Глава 14 Новое задание

Жаркое летнее солнце быстро сушит землю после летних дождей. Ещё не забылся последний ливень, а земля в грядках на поливном огороде уже потрескалась, просила воды.

После полудня жара стала спадать, и солнышко коснулось верхушек деревьев. Лукерья, гремя пустыми вёдрами, с детьми вышла в огород.

— Ну, ребятки, давайте начнём полив с дальних грядок. Они от речки дальше и пересохли больше. Их лучше надо улить. Да и вёдра на горку легче носить, пока не притомились.
Дети радостно бросились к речке, черпая вёдрами воду, кто с подмостков, а кто забредая по колено в реку. Гуськом, шлёпая босыми ногами между грядок, сновали взад и вперёд, поливая буйные, роскошные помидоры с первой завязью.

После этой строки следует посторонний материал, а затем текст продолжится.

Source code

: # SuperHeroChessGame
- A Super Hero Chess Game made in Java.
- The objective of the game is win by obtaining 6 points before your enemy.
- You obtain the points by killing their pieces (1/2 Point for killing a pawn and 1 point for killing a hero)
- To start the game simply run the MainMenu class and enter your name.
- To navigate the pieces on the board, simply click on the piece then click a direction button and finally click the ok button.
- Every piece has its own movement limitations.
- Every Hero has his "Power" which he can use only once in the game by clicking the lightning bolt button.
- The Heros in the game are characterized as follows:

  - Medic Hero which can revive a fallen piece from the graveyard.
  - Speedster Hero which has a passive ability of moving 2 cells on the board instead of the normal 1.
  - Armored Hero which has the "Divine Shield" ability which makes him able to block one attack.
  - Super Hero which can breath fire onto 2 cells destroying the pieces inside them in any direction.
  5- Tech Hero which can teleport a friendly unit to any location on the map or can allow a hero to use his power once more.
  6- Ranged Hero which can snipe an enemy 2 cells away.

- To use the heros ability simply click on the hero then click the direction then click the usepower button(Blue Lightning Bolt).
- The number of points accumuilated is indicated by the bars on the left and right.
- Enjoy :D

— Осторожно лейте воду, не поломайте и не повредите цвет, — приглядывала за детьми Лукерья, с упоением вдыхая помидорный аромат и наблюдая, как на соседней грядке сверкают, скатываются капли воды с капустных листьев.

«Хорош огород. Будем в зиму с солкой», — думала она, наполняя два тяжёлых ведра речной водой.

— Клава, пойди к саду, я там две грядки огурцов посадила. Полей их из копанки. Да погляди: теперь первые огурчики должны быть.

Мокрые, перемазанные грязью, дети притихли и работали молча. «Устали», — улыбнулась Лукерья, заметив, что ведёрки они набирают неполные и уже не плескают, балуясь, на дорожку.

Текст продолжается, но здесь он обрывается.